Question 2: It would be very helpful if the authors could explain the algorithm in steps. In my current understanding. The main contribution is to provide a new loss to optimize.

Response: Regarding the implemented algorithm, the main contribution is providing a new approach to generating high-quality latent thinking processes through RL objective with a reward function (as detailed in Section 3.4). Specifically, inspired by our theory, the learning algorithm guarantees provable convergence by iteratively updating equations (3.4) and (3.5). Equation (3.5) is relatively easier to implement, while the key challenge lies in solving equation (3.4).
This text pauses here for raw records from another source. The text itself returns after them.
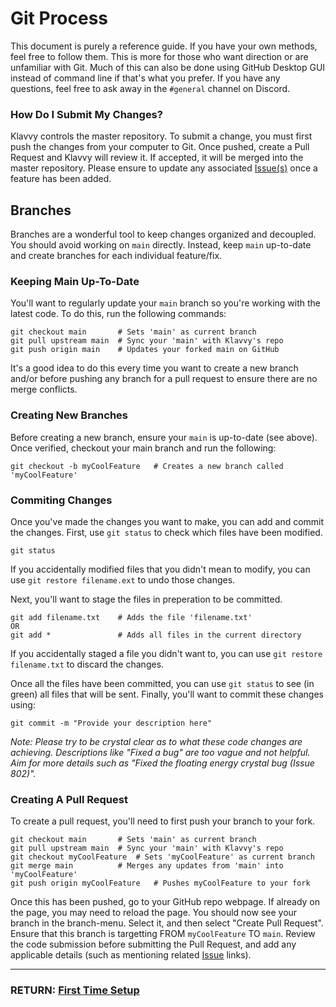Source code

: # Git Process
This document is purely a reference guide. If you have your own methods, feel free to follow them. This is more for those who want direction or are unfamiliar with Git. Much of this can also be done using GitHub Desktop GUI instead of command line if that's what you prefer. If you have any questions, feel free to ask away in the `#general` channel on Discord.

### How Do I Submit My Changes?
Klavvy controls the master repository. To submit a change, you must first push the changes from your computer to Git. Once pushed, create a Pull Request and Klavvy will review it. If accepted, it will be merged into the master repository. Please ensure to update any associated [Issue(s)]() once a feature has been added.

## Branches
Branches are a wonderful tool to keep changes organized and decoupled. You should avoid working on `main` directly. Instead, keep `main` up-to-date and create branches for each individual feature/fix.

### Keeping Main Up-To-Date
You'll want to regularly update your `main` branch so you're working with the latest code. To do this, run the following commands:
```
git checkout main       # Sets 'main' as current branch
git pull upstream main  # Sync your 'main' with Klavvy's repo
git push origin main    # Updates your forked main on GitHub
```
It's a good idea to do this every time you want to create a new branch and/or before pushing any branch for a pull request to ensure there are no merge conflicts.

### Creating New Branches
Before creating a new branch, ensure your `main` is up-to-date (see above). Once verified, checkout your main branch and run the following:
```
git checkout -b myCoolFeature   # Creates a new branch called 'myCoolFeature'
```

### Commiting Changes
Once you've made the changes you want to make, you can add and commit the changes. First, use `git status` to check which files have been modified.
```
git status
```
If you accidentally modified files that you didn't mean to modify, you can use `git restore filename.ext` to undo those changes.

Next, you'll want to stage the files in preperation to be committed.
```
git add filename.txt    # Adds the file 'filename.txt'
OR
git add *               # Adds all files in the current directory
```
If you accidentally staged a file you didn't want to, you can use `git restore filename.txt` to discard the changes.

Once all the files have been committed, you can use `git status` to see (in green) all files that will be sent. Finally, you'll want to commit these changes using:
```
git commit -m "Provide your description here"
```
*Note: Please try to be crystal clear as to what these code changes are achieving. Descriptions like "Fixed a bug" are too vague and not helpful. Aim for more details such as "Fixed the floating energy crystal bug (Issue 802)".*

### Creating A Pull Request
To create a pull request, you'll need to first push your branch to your fork.
```
git checkout main       # Sets 'main' as current branch
git pull upstream main  # Sync your 'main' with Klavvy's repo
git checkout myCoolFeature  # Sets 'myCoolFeature' as current branch
git merge main          # Merges any updates from 'main' into 'myCoolFeature'
git push origin myCoolFeature   # Pushes myCoolFeature to your fork
```
Once this has been pushed, go to your GitHub repo webpage. If already on the page, you may need to reload the page. You should now see your branch in the branch-menu. Select it, and then select "Create Pull Request". Ensure that this branch is targetting FROM `myCoolFeature` TO `main`. Review the code submission before submitting the Pull Request, and add any applicable details (such as mentioning related [Issue]() links).

---
### RETURN: [First Time Setup](FirstTimeSetup.md)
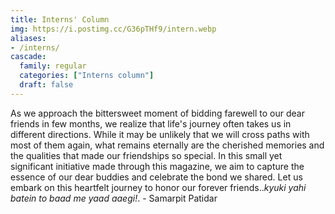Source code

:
 ```yaml
---
title: Interns' Column
img: https://i.postimg.cc/G36pTHf9/intern.webp
aliases:
- /interns/
cascade:
  family: regular
  categories: ["Interns column"]
  draft: false
---
```


As we approach the bittersweet moment of bidding farewell to our dear friends in few months, we realize that life's journey often takes us in different directions. While it may be unlikely that we will cross paths with most of them again, what remains eternally are the cherished memories and the qualities that made our friendships so special. In this small yet significant initiative made through this magazine, we aim to capture the essence of our dear buddies and celebrate the bond we shared. Let us embark on this heartfelt journey to honor our forever friends..*kyuki yahi batein to baad me yaad aaegi!*. - Samarpit Patidar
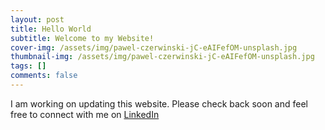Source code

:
 ```yaml
---
layout: post
title: Hello World 
subtitle: Welcome to my Website!
cover-img: /assets/img/pawel-czerwinski-jC-eAIFefOM-unsplash.jpg
thumbnail-img: /assets/img/pawel-czerwinski-jC-eAIFefOM-unsplash.jpg
tags: []
comments: false 
---
```


I am working on updating this website. Please check back soon and feel free to connect with me on [LinkedIn](https://linkedin.com/in/ariperkinsbabcock)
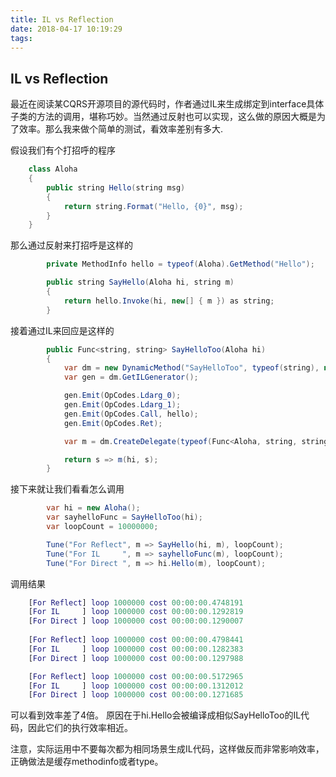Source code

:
 ```yaml
---
title: IL vs Reflection
date: 2018-04-17 10:19:29
tags:
---
```

## IL vs Reflection

最近在阅读某CQRS开源项目的源代码时，作者通过IL来生成绑定到interface具体子类的方法的调用，堪称巧妙。当然通过反射也可以实现，这么做的原因大概是为了效率。那么我来做个简单的测试，看效率差别有多大.

假设我们有个打招呼的程序

```Java
    class Aloha
    {
        public string Hello(string msg)
        {
            return string.Format("Hello, {0}", msg);
        }
    }
```

那么通过反射来打招呼是这样的

```Java
        private MethodInfo hello = typeof(Aloha).GetMethod("Hello");

        public string SayHello(Aloha hi, string m)
        {
            return hello.Invoke(hi, new[] { m }) as string;
        }
```

接着通过IL来回应是这样的

```Java
        public Func<string, string> SayHelloToo(Aloha hi)
        {
            var dm = new DynamicMethod("SayHelloToo", typeof(string), new[] {typeof(Aloha), typeof(string) }, typeof(Aloha));
            var gen = dm.GetILGenerator();

            gen.Emit(OpCodes.Ldarg_0);
            gen.Emit(OpCodes.Ldarg_1);
            gen.Emit(OpCodes.Call, hello);
            gen.Emit(OpCodes.Ret);

            var m = dm.CreateDelegate(typeof(Func<Aloha, string, string>)) as Func<Aloha, string, string>;

            return s => m(hi, s);
        }
```

接下来就让我们看看怎么调用

```Java
        var hi = new Aloha();
        var sayhelloFunc = SayHelloToo(hi);
        var loopCount = 10000000;

        Tune("For Reflect", m => SayHello(hi, m), loopCount);
        Tune("For IL     ", m => sayhelloFunc(m), loopCount);
        Tune("For Direct ", m => hi.Hello(m), loopCount);
```

调用结果

```m
    [For Reflect] loop 1000000 cost 00:00:00.4748191
    [For IL     ] loop 1000000 cost 00:00:00.1292819
    [For Direct ] loop 1000000 cost 00:00:00.1290007
    
    [For Reflect] loop 1000000 cost 00:00:00.4798441
    [For IL     ] loop 1000000 cost 00:00:00.1282383
    [For Direct ] loop 1000000 cost 00:00:00.1297988

    [For Reflect] loop 1000000 cost 00:00:00.5172965
    [For IL     ] loop 1000000 cost 00:00:00.1312012
    [For Direct ] loop 1000000 cost 00:00:00.1271685
```

可以看到效率差了4倍。 原因在于hi.Hello会被编译成相似SayHelloToo的IL代码，因此它们的执行效率相近。

注意，实际运用中不要每次都为相同场景生成IL代码，这样做反而非常影响效率，正确做法是缓存methodinfo或者type。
Guided by Proposition 3.7, solving the intractable distribution in (3.4) is equivalent to addressing an entropy-regularized Markov Decision Process (MDP) with the reward function $\log P(z, y, o\mid x)$ . This can be further specified using the graphical model; for instance, if we let $P(o = 1 | z, y, x) = \exp(\beta \cdot R(x, z, y))$ , we can define the reward function as $\log P(z, y | x) + \beta \cdot R(x, z, y)$ with a tuning parameter $\beta$ . This can be attributed to each token through the autoregressive policy property, allowing us to assign the reward to the last token.
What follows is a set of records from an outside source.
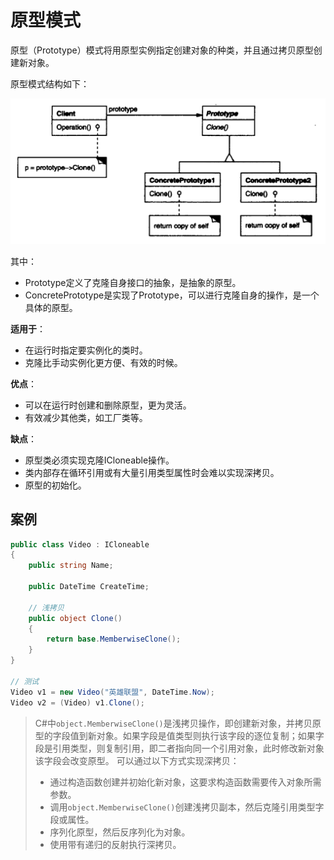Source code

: # 原型模式

原型（Prototype）模式将用原型实例指定创建对象的种类，并且通过拷贝原型创建新对象。

原型模式结构如下：

![原型模式结构](../面对对象编程图解/原型模式结构.png)

其中：

- Prototype定义了克隆自身接口的抽象，是抽象的原型。
- ConcretePrototype是实现了Prototype，可以进行克隆自身的操作，是一个具体的原型。

**适用于**：

- 在运行时指定要实例化的类时。
- 克隆比手动实例化更方便、有效的时候。

**优点**：

- 可以在运行时创建和删除原型，更为灵活。
- 有效减少其他类，如工厂类等。

**缺点**：

- 原型类必须实现克隆ICloneable操作。
- 类内部存在循环引用或有大量引用类型属性时会难以实现深拷贝。
- 原型的初始化。

## 案例

``` csharp
public class Video : ICloneable
{
    public string Name;

    public DateTime CreateTime;

    // 浅拷贝
    public object Clone()
    {
        return base.MemberwiseClone();
    }
}

// 测试
Video v1 = new Video("英雄联盟", DateTime.Now);
Video v2 = (Video) v1.Clone();
```

> C#中`object.MemberwiseClone()`是浅拷贝操作，即创建新对象，并拷贝原型的字段值到新对象。如果字段是值类型则执行该字段的逐位复制；如果字段是引用类型，则复制引用，即二者指向同一个引用对象，此时修改新对象该字段会改变原型。
> 可以通过以下方式实现深拷贝：
> - 通过构造函数创建并初始化新对象，这要求构造函数需要传入对象所需参数。
> - 调用`object.MemberwiseClone()`创建浅拷贝副本，然后克隆引用类型字段或属性。
> - 序列化原型，然后反序列化为对象。
> - 使用带有递归的反射执行深拷贝。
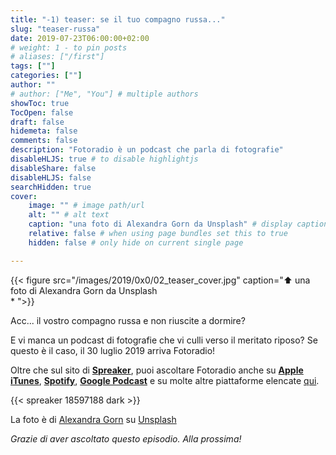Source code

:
 ```yaml
---
title: "-1) teaser: se il tuo compagno russa..."
slug: "teaser-russa"
date: 2019-07-23T06:00:00+02:00
# weight: 1 - to pin posts
# aliases: ["/first"]
tags: [""]
categories: [""]
author: ""
# author: ["Me", "You"] # multiple authors
showToc: true
TocOpen: false
draft: false
hidemeta: false
comments: false
description: "Fotoradio è un podcast che parla di fotografie"
disableHLJS: true # to disable highlightjs
disableShare: false
disableHLJS: false
searchHidden: true
cover:
    image: "" # image path/url
    alt: "" # alt text
    caption: "una foto di Alexandra Gorn da Unsplash" # display caption under cover
    relative: false # when using page bundles set this to true
    hidden: false # only hide on current single page

---
```


<!--more-->

{{< figure src="/images/2019/0x0/02_teaser_cover.jpg" caption="⬆︎ una foto di Alexandra Gorn da Unsplash<br>* ">}}

Acc... il vostro compagno russa e non riuscite a dormire?

E vi manca un podcast di fotografie che vi culli verso il meritato riposo?
Se questo è il caso, il 30 luglio 2019 arriva Fotoradio!

Oltre che sul sito di [**Spreaker**](https://links.fotoradio.info/spreaker), puoi ascoltare Fotoradio anche su [**Apple iTunes**](https://links.fotoradio.info/apple), [**Spotify**](https://links.fotoradio.info/spotify), [**Google Podcast**](https://links.fotoradio.info/google) e su molte altre piattaforme elencate [qui](/static_page/listen/).


{{< spreaker 18597188 dark >}}

La foto è di [Alexandra Gorn](https://unsplash.com/@alexagorn?utm_source=unsplash&utm_medium=referral&utm_content=creditCopyText) su [Unsplash](https://unsplash.com/search/photos/insomnia?utm_source=unsplash&utm_medium=referral&utm_content=creditCopyText)

_Grazie di aver ascoltato questo episodio. Alla prossima!_
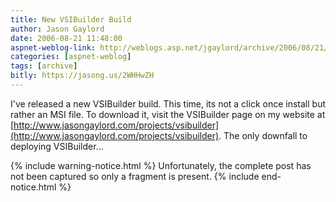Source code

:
 ```yaml
---
title: New VSIBuilder Build
author: Jason Gaylord
date: 2006-08-21 11:48:00
aspnet-weblog-link: http://weblogs.asp.net/jgaylord/archive/2006/08/21/New-VSIBuilder-Build.aspx
categories: [aspnet-weblog]
tags: [archive]
bitly: https://jasong.us/2WHHwZH
---
```


I've released a new VSIBuilder build. This time, its not a click once install but rather an MSI file. To download it, visit the VSIBuilder page on my website at [http://www.jasongaylord.com/projects/vsibuilder](http://www.jasongaylord.com/projects/vsibuilder). The only downfall to deploying VSIBuilder...

{% include warning-notice.html %}
Unfortunately, the complete post has not been captured so only a fragment is present.
{% include end-notice.html %}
Beyond the algorithmic contributions, our main contribution includes a new unified framework, theoretical guarantee, superior performance, and the demonstration of RL-guided reasoning's potential. Due to space constraints, we refer you to our detailed response to Reviewer afMW.

最终决定Accept (poster)

2025-05-01

summary:
This paper introduces BRiTE, a framework for reasoning process generation that formalizes latent rationales using a probabilistic model and optimizes them through reinforcement learning without needing labeled chain-of-thought data. The method is theoretically grounded and shows consistent, albeit modest, improvements across math and code reasoning tasks with various language models.

Pros

Proposes a novel and theoretically sound framework incorporating latent rationales and evaluation signals.
Demonstrates consistent improvements across multiple models on math and code generation tasks.
Does not require human-annotated rationales, making it more scalable for training.

Cons

Experimental scope is limited to math and code tasks, with no evaluation on broader reasoning benchmarks.
Performance gains over strong baselines are relatively small.
BRiTE involves a multi-stage training process that may introduce significant computational overhead without clear cost analysis.